Where does the word "integrating" show up in the data? Please find each such line and copy it.

═════ RECORDS SHOWN ═════

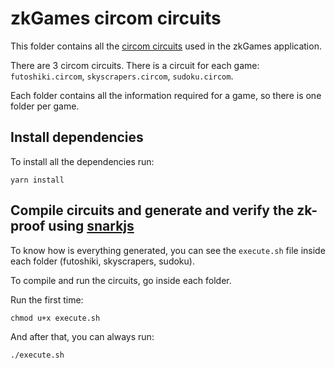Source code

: # zkGames circom circuits

This folder contains all the [circom circuits](https://github.com/iden3/circom) used in the zkGames application.

There are 3 circom circuits. There is a circuit for each game: `futoshiki.circom`, `skyscrapers.circom`, `sudoku.circom`.

Each folder contains all the information required for a game, so there is one folder per game.

## Install dependencies

To install all the dependencies run:

```console
yarn install
```

## Compile circuits and generate and verify the zk-proof using [snarkjs](https://github.com/iden3/snarkjs)

To know how is everything generated, you can see the `execute.sh` file inside each folder (futoshiki, skyscrapers, sudoku).

To compile and run the circuits, go inside each folder.

Run the first time:

```console
chmod u+x execute.sh
```

And after that, you can always run:

```console
./execute.sh
```
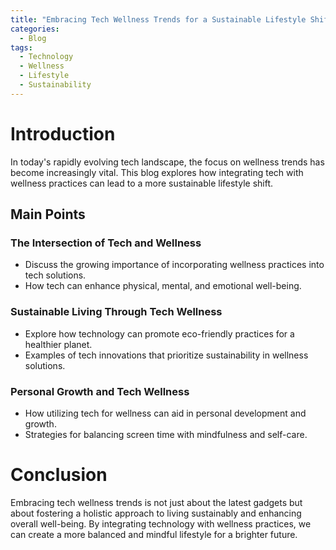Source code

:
 ```yaml
---
title: "Embracing Tech Wellness Trends for a Sustainable Lifestyle Shift"
categories:
  - Blog
tags:
  - Technology
  - Wellness
  - Lifestyle
  - Sustainability
---
```


# Introduction
In today's rapidly evolving tech landscape, the focus on wellness trends has become increasingly vital. This blog explores how integrating tech with wellness practices can lead to a more sustainable lifestyle shift.

## Main Points
### The Intersection of Tech and Wellness
- Discuss the growing importance of incorporating wellness practices into tech solutions.
- How tech can enhance physical, mental, and emotional well-being.

### Sustainable Living Through Tech Wellness
- Explore how technology can promote eco-friendly practices for a healthier planet.
- Examples of tech innovations that prioritize sustainability in wellness solutions.

### Personal Growth and Tech Wellness
- How utilizing tech for wellness can aid in personal development and growth.
- Strategies for balancing screen time with mindfulness and self-care.

# Conclusion
Embracing tech wellness trends is not just about the latest gadgets but about fostering a holistic approach to living sustainably and enhancing overall well-being. By integrating technology with wellness practices, we can create a more balanced and mindful lifestyle for a brighter future.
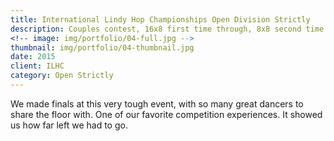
 ```yaml
---
title: International Lindy Hop Championships Open Division Strictly
description: Couples contest, 16x8 first time through, 8x8 second time through, followed by an all-skate.
<!-- image: img/portfolio/04-full.jpg -->
thumbnail: img/portfolio/04-thumbnail.jpg
date: 2015
client: ILHC
category: Open Strictly
---
```

We made finals at this very tough event, with so many great dancers to share the floor with. One of our favorite competition experiences. It showed us how far left we had to go.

═════

[RESPONSE TO THIS EXERCISE]
In today's rapidly evolving tech landscape, the focus on wellness trends has become increasingly vital. This blog explores how integrating tech with wellness practices can lead to a more sustainable lifestyle shift.
Embracing tech wellness trends is not just about the latest gadgets but about fostering a holistic approach to living sustainably and enhancing overall well-being. By integrating technology with wellness practices, we can create a more balanced and mindful lifestyle for a brighter future.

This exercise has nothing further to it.